EXERCISE INSTRUCTIONS -
Only an exact copy of every record counts as an answer.

***** DATA SHOWN *****

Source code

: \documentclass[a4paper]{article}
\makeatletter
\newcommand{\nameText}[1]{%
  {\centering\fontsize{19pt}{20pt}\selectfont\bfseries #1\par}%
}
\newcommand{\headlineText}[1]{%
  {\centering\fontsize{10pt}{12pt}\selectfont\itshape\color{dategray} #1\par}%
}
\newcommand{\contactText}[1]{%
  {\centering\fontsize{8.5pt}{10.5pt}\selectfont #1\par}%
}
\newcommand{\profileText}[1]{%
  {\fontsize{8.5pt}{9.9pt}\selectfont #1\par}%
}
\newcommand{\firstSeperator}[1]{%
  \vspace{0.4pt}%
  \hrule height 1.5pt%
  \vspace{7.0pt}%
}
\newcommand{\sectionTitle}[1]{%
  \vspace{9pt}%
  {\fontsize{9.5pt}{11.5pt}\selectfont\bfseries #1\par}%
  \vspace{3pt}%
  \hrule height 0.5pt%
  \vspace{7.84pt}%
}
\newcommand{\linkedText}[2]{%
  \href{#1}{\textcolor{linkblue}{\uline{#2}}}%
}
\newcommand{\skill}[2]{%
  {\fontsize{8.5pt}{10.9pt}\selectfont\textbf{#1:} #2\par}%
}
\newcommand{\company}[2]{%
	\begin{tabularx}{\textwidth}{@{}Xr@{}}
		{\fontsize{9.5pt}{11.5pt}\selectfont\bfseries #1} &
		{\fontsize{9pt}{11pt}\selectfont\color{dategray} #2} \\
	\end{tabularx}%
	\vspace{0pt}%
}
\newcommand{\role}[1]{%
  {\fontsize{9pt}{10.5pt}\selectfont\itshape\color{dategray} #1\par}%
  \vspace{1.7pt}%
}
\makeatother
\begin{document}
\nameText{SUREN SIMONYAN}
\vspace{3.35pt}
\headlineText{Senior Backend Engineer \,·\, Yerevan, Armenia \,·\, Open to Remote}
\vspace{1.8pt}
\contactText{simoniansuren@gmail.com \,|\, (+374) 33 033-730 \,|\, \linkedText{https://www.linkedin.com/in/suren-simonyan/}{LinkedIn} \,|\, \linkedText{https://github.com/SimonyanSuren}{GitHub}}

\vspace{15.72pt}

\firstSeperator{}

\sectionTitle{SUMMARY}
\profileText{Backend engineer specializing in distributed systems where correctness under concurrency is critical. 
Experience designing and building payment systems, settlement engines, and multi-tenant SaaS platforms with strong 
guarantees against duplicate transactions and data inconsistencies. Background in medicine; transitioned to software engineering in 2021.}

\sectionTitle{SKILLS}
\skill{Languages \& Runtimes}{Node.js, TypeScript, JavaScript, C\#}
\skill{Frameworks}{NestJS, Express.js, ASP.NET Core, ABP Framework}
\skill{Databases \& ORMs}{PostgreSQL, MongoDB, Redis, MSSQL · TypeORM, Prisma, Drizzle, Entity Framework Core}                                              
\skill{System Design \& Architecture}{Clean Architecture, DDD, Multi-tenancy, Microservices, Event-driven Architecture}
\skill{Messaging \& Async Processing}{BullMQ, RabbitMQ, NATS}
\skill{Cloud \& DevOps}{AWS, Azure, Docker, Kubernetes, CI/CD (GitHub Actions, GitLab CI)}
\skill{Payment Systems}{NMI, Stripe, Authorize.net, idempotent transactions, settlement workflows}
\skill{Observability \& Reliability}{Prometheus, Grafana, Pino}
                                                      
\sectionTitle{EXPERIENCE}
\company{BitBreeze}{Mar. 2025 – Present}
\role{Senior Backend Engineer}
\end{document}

*****

EXPECTED OUTPUT -
Source code

: \documentclass[a4paper]{article}
\makeatletter
\newcommand{\nameText}[1]{%
  {\centering\fontsize{19pt}{20pt}\selectfont\bfseries #1\par}%
}
\newcommand{\headlineText}[1]{%
  {\centering\fontsize{10pt}{12pt}\selectfont\itshape\color{dategray} #1\par}%
}
\newcommand{\contactText}[1]{%
  {\centering\fontsize{8.5pt}{10.5pt}\selectfont #1\par}%
}
\newcommand{\profileText}[1]{%
  {\fontsize{8.5pt}{9.9pt}\selectfont #1\par}%
}
\newcommand{\firstSeperator}[1]{%
  \vspace{0.4pt}%
  \hrule height 1.5pt%
  \vspace{7.0pt}%
}
\newcommand{\sectionTitle}[1]{%
  \vspace{9pt}%
  {\fontsize{9.5pt}{11.5pt}\selectfont\bfseries #1\par}%
  \vspace{3pt}%
  \hrule height 0.5pt%
  \vspace{7.84pt}%
}
\newcommand{\linkedText}[2]{%
  \href{#1}{\textcolor{linkblue}{\uline{#2}}}%
}
\newcommand{\skill}[2]{%
  {\fontsize{8.5pt}{10.9pt}\selectfont\textbf{#1:} #2\par}%
}
\newcommand{\company}[2]{%
	\begin{tabularx}{\textwidth}{@{}Xr@{}}
		{\fontsize{9.5pt}{11.5pt}\selectfont\bfseries #1} &
		{\fontsize{9pt}{11pt}\selectfont\color{dategray} #2} \\
	\end{tabularx}%
	\vspace{0pt}%
}
\newcommand{\role}[1]{%
  {\fontsize{9pt}{10.5pt}\selectfont\itshape\color{dategray} #1\par}%
  \vspace{1.7pt}%
}
\makeatother
\begin{document}
\nameText{SUREN SIMONYAN}
\vspace{3.35pt}
\headlineText{Senior Backend Engineer \,·\, Yerevan, Armenia \,·\, Open to Remote}
\vspace{1.8pt}
\contactText{simoniansuren@gmail.com \,|\, (+374) 33 033-730 \,|\, \linkedText{https://www.linkedin.com/in/suren-simonyan/}{LinkedIn} \,|\, \linkedText{https://github.com/SimonyanSuren}{GitHub}}

\vspace{15.72pt}

\firstSeperator{}

\sectionTitle{SUMMARY}
\profileText{Backend engineer specializing in distributed systems where correctness under concurrency is critical. 
Experience designing and building payment systems, settlement engines, and multi-tenant SaaS platforms with strong 
guarantees against duplicate transactions and data inconsistencies. Background in medicine; transitioned to software engineering in 2021.}

\sectionTitle{SKILLS}
\skill{Languages \& Runtimes}{Node.js, TypeScript, JavaScript, C\#}
\skill{Frameworks}{NestJS, Express.js, ASP.NET Core, ABP Framework}
\skill{Databases \& ORMs}{PostgreSQL, MongoDB, Redis, MSSQL · TypeORM, Prisma, Drizzle, Entity Framework Core}                                              
\skill{System Design \& Architecture}{Clean Architecture, DDD, Multi-tenancy, Microservices, Event-driven Architecture}
\skill{Messaging \& Async Processing}{BullMQ, RabbitMQ, NATS}
\skill{Cloud \& DevOps}{AWS, Azure, Docker, Kubernetes, CI/CD (GitHub Actions, GitLab CI)}
\skill{Payment Systems}{NMI, Stripe, Authorize.net, idempotent transactions, settlement workflows}
\skill{Observability \& Reliability}{Prometheus, Grafana, Pino}
                                                      
\sectionTitle{EXPERIENCE}
\company{BitBreeze}{Mar. 2025 – Present}
\role{Senior Backend Engineer}
\end{document}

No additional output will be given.